> _EXERCISE DETAILS_
Please give back the listing below word for word and drop any images.
-- Opening Marker --
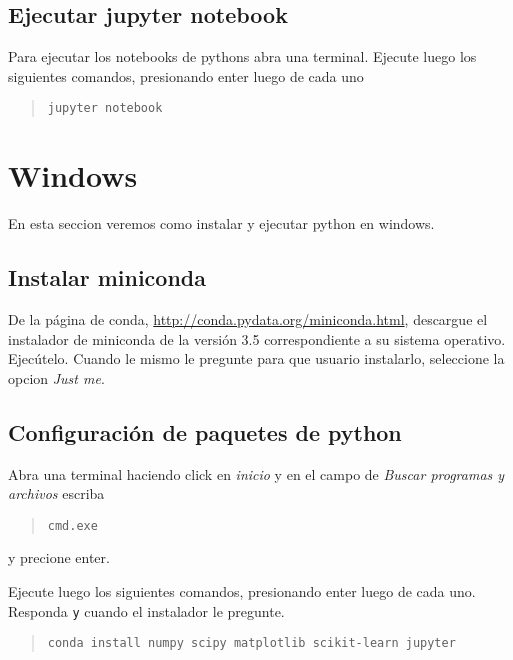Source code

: \documentclass[hidelinks,12pt]{article}
\begin{document}
\subsection{Ejecutar jupyter notebook}
Para ejecutar los notebooks de pythons abra una terminal. Ejecute luego los 
siguientes comandos, presionando enter luego de cada uno

\begin{quote}
\begin{verbatim}
jupyter notebook
\end{verbatim}
\end{quote}

\section{Windows}
En esta seccion veremos como instalar y ejecutar python en windows.

\subsection{Instalar miniconda}

De la p\'agina de conda, \url{http://conda.pydata.org/miniconda.html}, descargue 
el instalador de miniconda de la versi\'on 3.5 correspondiente a su sistema
operativo. Ejec\'utelo. Cuando le mismo le pregunte para que usuario instalarlo,
seleccione la opcion \emph{Just me}.

\subsection{Configuraci\'on de paquetes de python}

Abra una terminal haciendo click en \emph{inicio} y en el campo de \emph{Buscar
programas y archivos} escriba 
\begin{quote}
\begin{verbatim}
cmd.exe
\end{verbatim}
\end{quote}
y precione enter.

Ejecute luego los siguientes comandos, presionando enter luego de cada uno. Responda 
\texttt{y} cuando el instalador le pregunte.

\begin{quote}
\begin{verbatim}
conda install numpy scipy matplotlib scikit-learn jupyter
\end{verbatim}
\end{quote}
\end{document}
-- Closing Marker --
> _SOLUTION FOR THIS EXERCISE_
Source code

: \documentclass[hidelinks,12pt]{article}
\begin{document}
\subsection{Ejecutar jupyter notebook}
Para ejecutar los notebooks de pythons abra una terminal. Ejecute luego los 
siguientes comandos, presionando enter luego de cada uno

\begin{quote}
\begin{verbatim}
jupyter notebook
\end{verbatim}
\end{quote}

\section{Windows}
En esta seccion veremos como instalar y ejecutar python en windows.

\subsection{Instalar miniconda}

De la p\'agina de conda, \url{http://conda.pydata.org/miniconda.html}, descargue 
el instalador de miniconda de la versi\'on 3.5 correspondiente a su sistema
operativo. Ejec\'utelo. Cuando le mismo le pregunte para que usuario instalarlo,
seleccione la opcion \emph{Just me}.

\subsection{Configuraci\'on de paquetes de python}

Abra una terminal haciendo click en \emph{inicio} y en el campo de \emph{Buscar
programas y archivos} escriba 
\begin{quote}
\begin{verbatim}
cmd.exe
\end{verbatim}
\end{quote}
y precione enter.

Ejecute luego los siguientes comandos, presionando enter luego de cada uno. Responda 
\texttt{y} cuando el instalador le pregunte.

\begin{quote}
\begin{verbatim}
conda install numpy scipy matplotlib scikit-learn jupyter
\end{verbatim}
\end{quote}
\end{document}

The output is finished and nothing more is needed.